Erst, als sie das Café verließ, konnte ich richtig ausatmen. Es ist mir unklar, wie sie all diese Sachen aus mir herausbringt. Man könnte meinen das ich jemand bin, der keine Kontrolle über seine Gefühle hat und deswegen Unmengen an Menschen ermordet hat, doch was keiner weiß, ist, die Kraft, die ich über meine Kontrolle habe. Würde ich so handeln, wie meine Gefühle wären wahrscheinlich schon alle tot, aber hey, das sind sie nicht und das verdanken wir meiner Selbstkontrolle.

Doch Aria macht sie Stück für Stück zu nichte.

Ich hätte sie nicht berühren sollen, ihre weiche Haut, die langen Haare und ich hätte nicht so nah an ihr sein sollen. Solche Fehler darf ich mir nicht leisten. Nicht wieder.

Schon Mal habe ich mich von meinen Gefühlen leiten lassen, die ich bei Aria heute gefühlt habe und es hat mir nichts Schmerz gebracht. Unerträglichen, erstickenden Schmerz, den ich nur dämpfen konnte, wenn ich tötete, wenn meine Gedanken an das warme, tropfende Blut klebte und meine Hand nach dem kalten Messer griff.

Nie wieder darf ich Aria berühren. Nicht, wenn ich möchte das sie weiterlebt und das wird sie nicht, wenn ich sie mir nehme. Denn es spielt keine Rolle, ob ich es bin, die sie tötet oder jemand anders, sie wird durch meine Hand sterben, durch meine vergangenen Fehler und ich kann das nicht zulasse.
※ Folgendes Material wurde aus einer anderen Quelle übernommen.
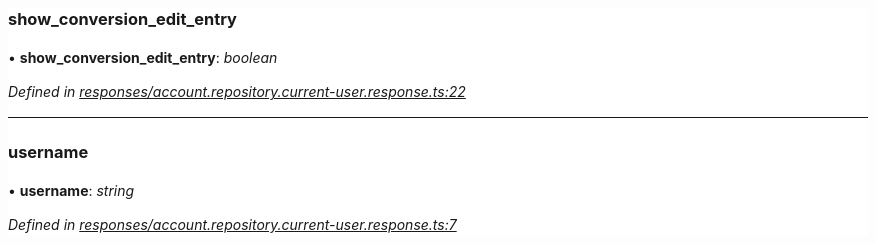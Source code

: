 
### show_conversion_edit_entry

• **show_conversion_edit_entry**: _boolean_

_Defined in [responses/account.repository.current-user.response.ts:22](https://github.com/realinstadude/instagram-private-api/blob/4ae8fec/src/responses/account.repository.current-user.response.ts#L22)_

---

### username

• **username**: _string_

_Defined in [responses/account.repository.current-user.response.ts:7](https://github.com/realinstadude/instagram-private-api/blob/4ae8fec/src/responses/account.repository.current-user.response.ts#L7)_
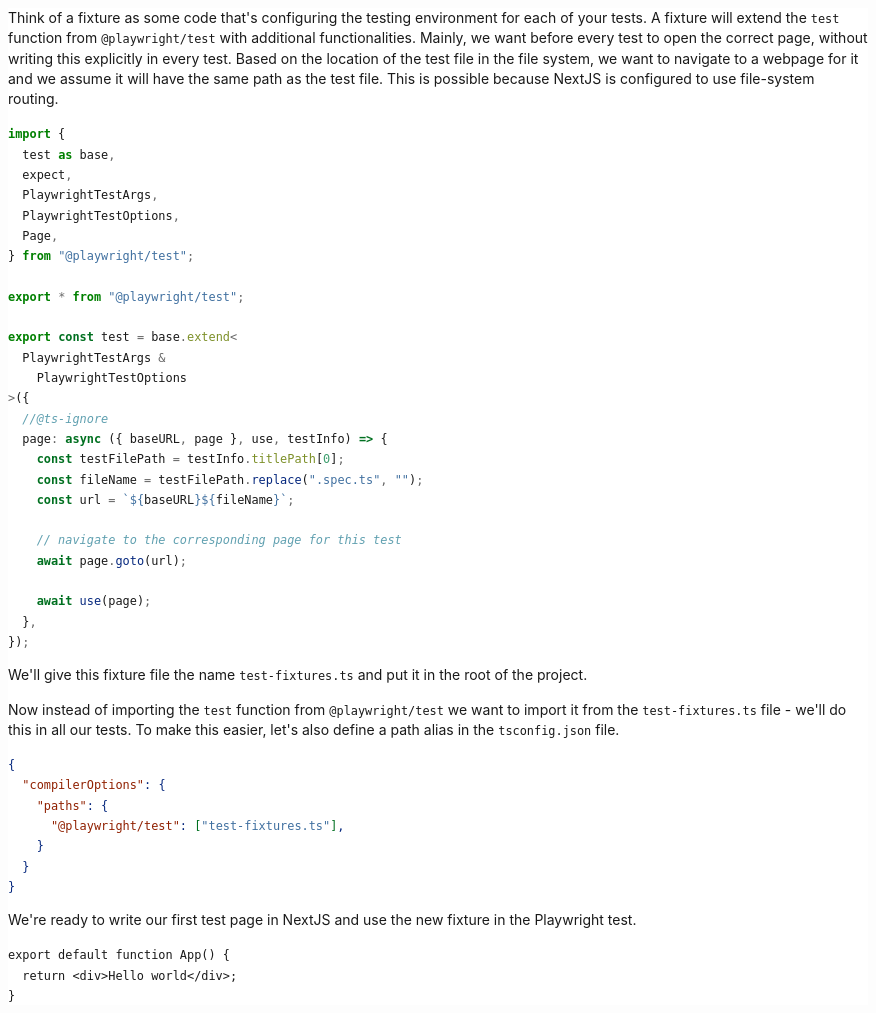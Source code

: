Think of a fixture as some code that's configuring the testing environment for each of your tests.
A fixture will extend the `test` function from `@playwright/test` with additional functionalities. Mainly, we want before every test to open the correct page, without writing this explicitly in every test. Based on the location of the test file in the file system, we want to navigate to a webpage for it and we assume it will have the same path as the test file. This is possible because NextJS is configured to use file-system routing.

```ts {1,3-5} title="Defining the fixture file - test-fixtures.ts"
import {
  test as base,
  expect,
  PlaywrightTestArgs,
  PlaywrightTestOptions,
  Page,
} from "@playwright/test";

export * from "@playwright/test";

export const test = base.extend<
  PlaywrightTestArgs &
    PlaywrightTestOptions
>({
  //@ts-ignore
  page: async ({ baseURL, page }, use, testInfo) => {
    const testFilePath = testInfo.titlePath[0];
    const fileName = testFilePath.replace(".spec.ts", "");
    const url = `${baseURL}${fileName}`;

    // navigate to the corresponding page for this test
    await page.goto(url);

    await use(page);
  },
});
```

We'll give this fixture file the name `test-fixtures.ts` and put it in the root of the project.

Now instead of importing the `test` function from `@playwright/test` we want to import it from the `test-fixtures.ts` file - we'll do this in all our tests. To make this easier, let's also define a path alias in the `tsconfig.json` file.

```json {4} title="tsconfig.json"
{
  "compilerOptions": {
    "paths": {
      "@playwright/test": ["test-fixtures.ts"],
    }
  }
}
```

We're ready to write our first test page in NextJS and use the new fixture in the Playwright test.

```tsx title="src/pages/example.page.tsx"
export default function App() {
  return <div>Hello world</div>;
}
```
Zeit vergeht, wenn man wo anders im Gedanken ist. Es hat nicht lange gedauert den Laden zu säubern, weswegen ich am Ende absperrte, dann draußen mein Handy aus meiner Hosentasche nahm und auf Arias Kontakt klickte.

Ich
Ich bin fertig.

Abwartend starre ich auf mein Handy, doch auch nach Minuten kam keine Antwort.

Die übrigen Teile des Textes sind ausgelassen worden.